KUALA LUMPUR: Shares in Lion Industries Corp Bhd were hotly traded this morning with over 47 million shares done, making it one of the most actively traded counters on Bursa Malaysia.
The counter fell 7.22%, or seven sen to 90 sen. It has appreciated some 30% so far this year.
In the second quarter ended Dec 31, 2020, Lion Industries posted a net profit of RM118.24mil against a net loss of RM98.83mil in the same period a year ago. Revenue was higher at RM681.32mil from RM641.72mil previously.
In the first six months, it posted a net profit of RM82.78mil on revenue of RM1.39bil.
In its technical watch report, Kenanga Research has a “trading buy” on Lion Industries.
“We believe the group would benefit from record steel prices (currently hovering at 5-year high) as circa over 50% of its revenue are contributed by the steel segment.

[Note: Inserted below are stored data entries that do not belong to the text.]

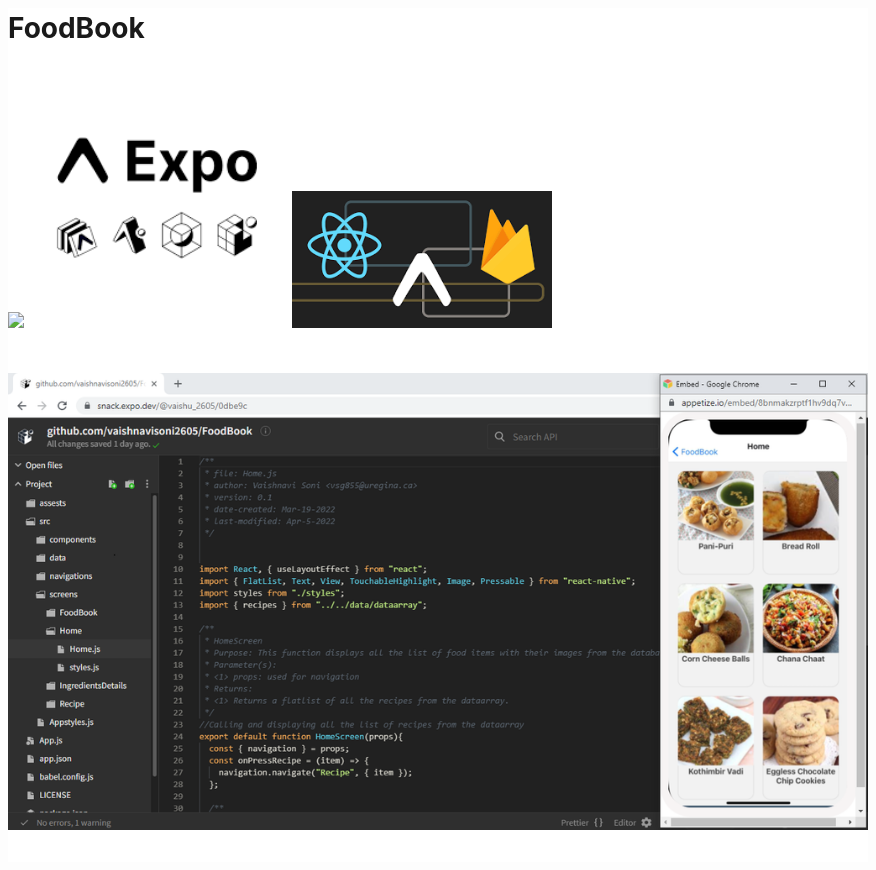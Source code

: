 # FoodBook 

<img src="https://diatomenterprises.com/wp-content/uploads/2018/01/%5EDE43FFAEAA785426ED5F10934C4496111606FF1C48B8A228A8%5Epimgpsh_fullsize_distr.jpg" width="260">  <img src="assests/screenshots/expo2.png" width="260">  <img src="assests/screenshots/1.png" width="260">

<img src="assests/screenshots/pic1.png" width="910" height="510">

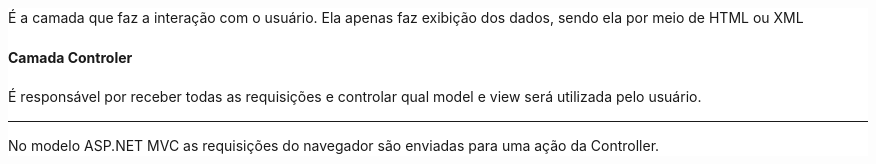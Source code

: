 É a camada que faz a interação com o usuário. Ela apenas faz exibição dos dados, sendo ela por meio de HTML ou XML

#### Camada Controler

É responsável por receber todas as requisições e controlar qual model e view será utilizada pelo usuário.

------------------------------------------------------------------------

No modelo ASP.NET MVC as requisições do navegador são enviadas para uma ação da Controller.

“At the bottomline level, the group’s steel division has turned from a loss of RM1.6mil in 1QFY21 to a net profit of RM143,000 in 2QFY21,” Kenanga said.
Quarter-on-quarter, Lion Industries’ revenue has decreased marginally to RM681.3mil in 2QFY21 due to lower sales volume on steel products.
“Chart-wise, the stock has rallied since December last year following the completion of the ‘saucer pattern’. Since then, the stock has been treading above its 20-Day simple moving average (SMA) line.
“Given the prevailing positive signs from all key SMAs, we believe the stock will continue its upward momentum to trend higher ahead,” Kenanga said.
The research house said resistance levels are set at RM1.10 (R1; +13% upside potential) and RM1.20 (R2; +24% upside potential). Its stop loss level is at 84 sen.